*WHAT NEEDS TO BE DONE*.
Write out exactly the lines running from the line that includes "and the [Church-Rosser" to the end of the data, both ends included, and nothing besides.

Segment Start: DATA RECORDS

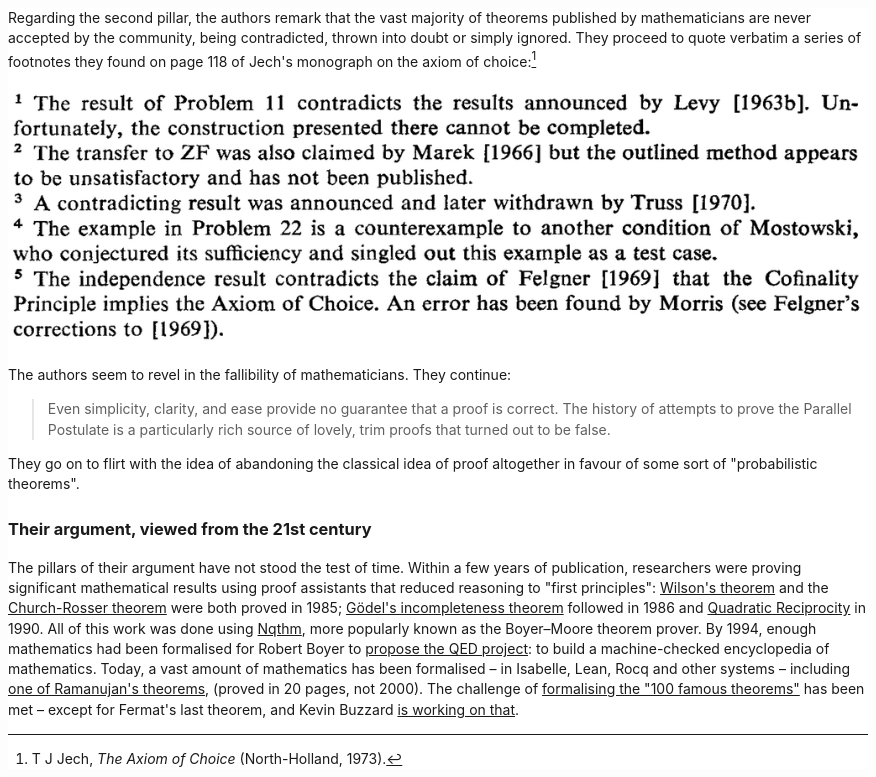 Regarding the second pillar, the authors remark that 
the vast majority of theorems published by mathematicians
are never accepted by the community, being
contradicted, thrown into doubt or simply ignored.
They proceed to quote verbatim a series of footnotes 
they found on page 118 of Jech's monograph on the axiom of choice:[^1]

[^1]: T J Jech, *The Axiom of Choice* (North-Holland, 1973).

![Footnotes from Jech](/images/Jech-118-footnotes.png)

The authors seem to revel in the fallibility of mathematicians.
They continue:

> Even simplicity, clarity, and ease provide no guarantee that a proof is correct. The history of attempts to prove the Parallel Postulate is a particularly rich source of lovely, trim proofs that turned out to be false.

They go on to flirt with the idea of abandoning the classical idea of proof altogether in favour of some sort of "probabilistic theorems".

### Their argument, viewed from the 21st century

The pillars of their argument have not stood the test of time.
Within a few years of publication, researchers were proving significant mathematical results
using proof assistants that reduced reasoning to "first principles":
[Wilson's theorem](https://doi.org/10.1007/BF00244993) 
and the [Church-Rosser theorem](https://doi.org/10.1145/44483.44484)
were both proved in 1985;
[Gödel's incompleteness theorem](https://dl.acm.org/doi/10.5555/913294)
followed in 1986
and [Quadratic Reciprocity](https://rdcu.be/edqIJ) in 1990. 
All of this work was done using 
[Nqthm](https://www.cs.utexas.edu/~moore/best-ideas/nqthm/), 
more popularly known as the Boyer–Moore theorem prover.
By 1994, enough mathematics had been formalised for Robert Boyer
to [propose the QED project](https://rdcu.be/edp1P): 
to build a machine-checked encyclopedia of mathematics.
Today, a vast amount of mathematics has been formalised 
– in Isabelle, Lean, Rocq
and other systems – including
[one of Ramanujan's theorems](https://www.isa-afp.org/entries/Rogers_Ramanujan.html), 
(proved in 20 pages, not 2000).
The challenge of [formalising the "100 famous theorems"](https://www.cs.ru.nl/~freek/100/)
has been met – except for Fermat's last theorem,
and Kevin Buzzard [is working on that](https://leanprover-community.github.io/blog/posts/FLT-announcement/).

Segment End: DATA RECORDS

*SOLUTION*.
and the [Church-Rosser theorem](https://doi.org/10.1145/44483.44484)
were both proved in 1985;
[Gödel's incompleteness theorem](https://dl.acm.org/doi/10.5555/913294)
followed in 1986
and [Quadratic Reciprocity](https://rdcu.be/edqIJ) in 1990. 
All of this work was done using 
[Nqthm](https://www.cs.utexas.edu/~moore/best-ideas/nqthm/), 
more popularly known as the Boyer–Moore theorem prover.
By 1994, enough mathematics had been formalised for Robert Boyer
to [propose the QED project](https://rdcu.be/edp1P): 
to build a machine-checked encyclopedia of mathematics.
Today, a vast amount of mathematics has been formalised 
– in Isabelle, Lean, Rocq
and other systems – including
[one of Ramanujan's theorems](https://www.isa-afp.org/entries/Rogers_Ramanujan.html), 
(proved in 20 pages, not 2000).
The challenge of [formalising the "100 famous theorems"](https://www.cs.ru.nl/~freek/100/)
has been met – except for Fermat's last theorem,
and Kevin Buzzard [is working on that](https://leanprover-community.github.io/blog/posts/FLT-announcement/).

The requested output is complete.